Run the mosrs-setup script which will take you through the set up process to access the Met Office Science Repository Service (Remember your MOSRS username is one word; usually firstnamelastname, all in lowercase):

puma$ ~um/um-training/mosrs-setup

Log out of PUMA and back in again (you will get a warning about not being able to find ~/.ssh/ssh-setup this can be ignored and will be resolved in the next step). You should be prompted for your Met Office Science Repository Service password. A new window should then pop up (it may be hidden behind other windows) for Rosie asking for Username for ‘u’ - ‘https://code.metoffice.gov.uk/rosie/u’ . Enter your MOSRS username again.

Note

The cached password is configured to expire after 12 hours. Simply run the command mosrs-cache-password to re-cache it if this happens. Also if you know you won’t need access to the repositories during a login session then just press return when asked for your MOSRS password.

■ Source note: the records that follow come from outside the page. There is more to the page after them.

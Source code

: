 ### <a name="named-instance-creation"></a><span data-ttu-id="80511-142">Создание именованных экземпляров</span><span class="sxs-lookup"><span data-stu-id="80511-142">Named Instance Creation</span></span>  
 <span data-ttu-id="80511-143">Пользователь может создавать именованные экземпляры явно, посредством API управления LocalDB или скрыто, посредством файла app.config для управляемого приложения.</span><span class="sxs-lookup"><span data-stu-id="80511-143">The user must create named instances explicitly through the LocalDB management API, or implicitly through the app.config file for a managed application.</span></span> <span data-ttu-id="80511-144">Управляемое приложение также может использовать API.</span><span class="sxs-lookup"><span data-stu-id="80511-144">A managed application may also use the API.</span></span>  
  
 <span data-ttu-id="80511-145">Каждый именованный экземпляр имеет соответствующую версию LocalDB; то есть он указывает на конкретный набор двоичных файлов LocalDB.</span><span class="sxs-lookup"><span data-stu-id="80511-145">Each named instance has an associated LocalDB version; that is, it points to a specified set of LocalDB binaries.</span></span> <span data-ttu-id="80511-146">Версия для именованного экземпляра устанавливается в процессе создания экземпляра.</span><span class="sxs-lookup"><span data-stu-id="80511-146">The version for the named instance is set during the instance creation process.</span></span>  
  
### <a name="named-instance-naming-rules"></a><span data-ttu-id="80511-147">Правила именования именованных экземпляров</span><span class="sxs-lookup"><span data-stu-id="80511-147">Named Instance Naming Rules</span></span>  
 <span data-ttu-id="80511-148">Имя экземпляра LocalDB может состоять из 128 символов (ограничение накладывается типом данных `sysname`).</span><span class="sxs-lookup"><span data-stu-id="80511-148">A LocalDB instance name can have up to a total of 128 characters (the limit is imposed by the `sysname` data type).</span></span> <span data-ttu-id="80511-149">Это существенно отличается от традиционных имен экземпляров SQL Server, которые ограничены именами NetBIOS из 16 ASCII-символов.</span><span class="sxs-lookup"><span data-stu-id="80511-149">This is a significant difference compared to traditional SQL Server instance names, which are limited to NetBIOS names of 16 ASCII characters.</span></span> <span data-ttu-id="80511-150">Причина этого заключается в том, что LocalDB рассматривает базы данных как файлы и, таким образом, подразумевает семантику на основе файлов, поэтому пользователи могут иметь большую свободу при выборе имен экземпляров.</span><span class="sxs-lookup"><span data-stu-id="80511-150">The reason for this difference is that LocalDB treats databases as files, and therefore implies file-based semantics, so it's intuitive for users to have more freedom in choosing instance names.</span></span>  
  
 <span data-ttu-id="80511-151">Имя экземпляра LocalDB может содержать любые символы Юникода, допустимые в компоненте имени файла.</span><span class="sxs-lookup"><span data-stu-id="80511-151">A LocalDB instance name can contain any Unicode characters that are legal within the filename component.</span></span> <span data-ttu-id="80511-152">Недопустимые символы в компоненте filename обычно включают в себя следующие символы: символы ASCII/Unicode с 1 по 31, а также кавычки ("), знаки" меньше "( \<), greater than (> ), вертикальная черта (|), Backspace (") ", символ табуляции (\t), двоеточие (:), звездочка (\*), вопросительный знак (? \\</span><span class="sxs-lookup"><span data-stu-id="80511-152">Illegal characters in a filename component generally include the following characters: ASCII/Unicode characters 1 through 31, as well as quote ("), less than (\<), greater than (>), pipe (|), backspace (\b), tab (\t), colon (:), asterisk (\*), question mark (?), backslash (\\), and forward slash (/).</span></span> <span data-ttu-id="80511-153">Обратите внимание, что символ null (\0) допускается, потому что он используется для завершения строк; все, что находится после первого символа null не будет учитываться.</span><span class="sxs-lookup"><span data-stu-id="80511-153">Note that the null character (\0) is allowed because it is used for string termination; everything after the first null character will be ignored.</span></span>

Configure connection to ARCHER2

Due to ARCHER2 security and the UM workflow it is necessary to generate a special ssh-key that allows submission of UM suite from PUMA.

i. Generate UM workflow ssh-key

Run the following command to generate your id_rsa_archerum ssh key:

puma$ ssh-keygen -t rsa -b 4096 -C "ARCHER2 UM Workflow" -f ~/.ssh/id_rsa_archerum

When prompted to Enter passphrase, this should be a fairly complicated and unguessable passphrase. You can use spaces in the passphrase if it helps you to remember it more readily. It is recommended that you don’t use your password in case it is hacked.

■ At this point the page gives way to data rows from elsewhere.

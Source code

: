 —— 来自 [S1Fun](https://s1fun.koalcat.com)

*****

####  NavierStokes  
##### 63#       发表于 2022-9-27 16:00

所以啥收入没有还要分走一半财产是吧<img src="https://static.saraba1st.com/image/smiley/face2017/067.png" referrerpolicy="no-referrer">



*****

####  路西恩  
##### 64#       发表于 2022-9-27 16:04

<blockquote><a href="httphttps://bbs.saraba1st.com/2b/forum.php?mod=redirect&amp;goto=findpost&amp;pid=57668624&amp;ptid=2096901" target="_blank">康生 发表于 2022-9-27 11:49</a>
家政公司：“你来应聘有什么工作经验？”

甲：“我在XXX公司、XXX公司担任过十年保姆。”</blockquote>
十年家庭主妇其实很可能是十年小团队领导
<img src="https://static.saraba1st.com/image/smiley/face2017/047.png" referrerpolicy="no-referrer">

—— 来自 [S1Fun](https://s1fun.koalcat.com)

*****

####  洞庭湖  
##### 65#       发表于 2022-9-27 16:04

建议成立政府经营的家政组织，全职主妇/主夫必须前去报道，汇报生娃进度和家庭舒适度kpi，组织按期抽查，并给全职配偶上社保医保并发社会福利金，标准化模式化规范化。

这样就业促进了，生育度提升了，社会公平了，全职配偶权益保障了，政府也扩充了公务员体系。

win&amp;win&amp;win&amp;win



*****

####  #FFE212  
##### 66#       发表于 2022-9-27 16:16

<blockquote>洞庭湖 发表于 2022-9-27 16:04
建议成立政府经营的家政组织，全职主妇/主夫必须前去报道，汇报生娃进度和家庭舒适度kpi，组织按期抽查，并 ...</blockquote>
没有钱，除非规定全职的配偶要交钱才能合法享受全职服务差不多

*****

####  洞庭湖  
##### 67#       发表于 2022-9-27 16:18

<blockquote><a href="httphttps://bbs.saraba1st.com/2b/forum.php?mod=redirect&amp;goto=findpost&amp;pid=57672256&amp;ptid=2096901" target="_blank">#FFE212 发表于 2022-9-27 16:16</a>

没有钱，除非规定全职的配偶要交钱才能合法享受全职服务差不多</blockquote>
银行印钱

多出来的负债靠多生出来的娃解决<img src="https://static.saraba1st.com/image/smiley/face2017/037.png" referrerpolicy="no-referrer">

Your id_rsa_archerum key will be automatically detected and sent to ARCHER2 to be installed. This may take up to 48 hours, excluding weekends, to become activated and you will receive an email confirmation.

Warning

  • DO NOT use an empty passphrase. This presents a security issue.

  • DO NOT regenerate your id_rsa_archerum key once you have a working one in place, unless absolutely necessary.

ii. Update ssh config file

In your PUMA ~/.ssh/config file add the following section:

Host login.archer2.ac.uk
User <archer2_username>
IdentityFile ~/.ssh/id_rsa_archerum
ForwardX11 no
ForwardX11Trusted no

Where <archer2_username> should be replaced with your ARCHER2 username. If you don’t have a ~/.ssh/config file create one.

iii. Set up ssh-agent

Setting up an ssh-agent allows caching of your id_rsa_archerum key passphrase for a period of time.

puma$ cp ~um/um-training/setup/ssh-setup ~/.ssh

Log out of PUMA and back in again to start up the ssh-agent process.

Add your id_rsa_archerum key to your ssh-agent by running:

puma$ ssh-add ~/.ssh/id_rsa_archerum
Enter passphrase for /home/<puma-username>/.ssh/id_rsa:
[TYPE_YOUR_PASSPHRASE]

Enter your passphrase when prompted. The ssh-agent will continue to run even when you log out of PUMA, however, it may stop from time to time, for example if PUMA is rebooted. For instructions on what to do in this situation see Restarting your ssh agent in the Appendix.

iv. Verify the setup is correct

Note

Only proceed to this step once your id_rsa_archerum key has been installed on ARCHER2.

Log in to ARCHER2 with:

puma$ ssh login.archer2.ac.uk

You should not be prompted for your passphrase. The response from ARCHER2 should be:

puma$ ssh login.archer2.ac.uk
PTY allocation request failed on channel 0
Comand rejected by policy. Not in authorised list
Connection to login.archer2.ac.uk closed.

Note

It is not possible to start an interactive login session on ARCHER2 from PUMA. For an interactive session you need to login from your local desktop or via your host institution.

You are now ready to try running a UM suite!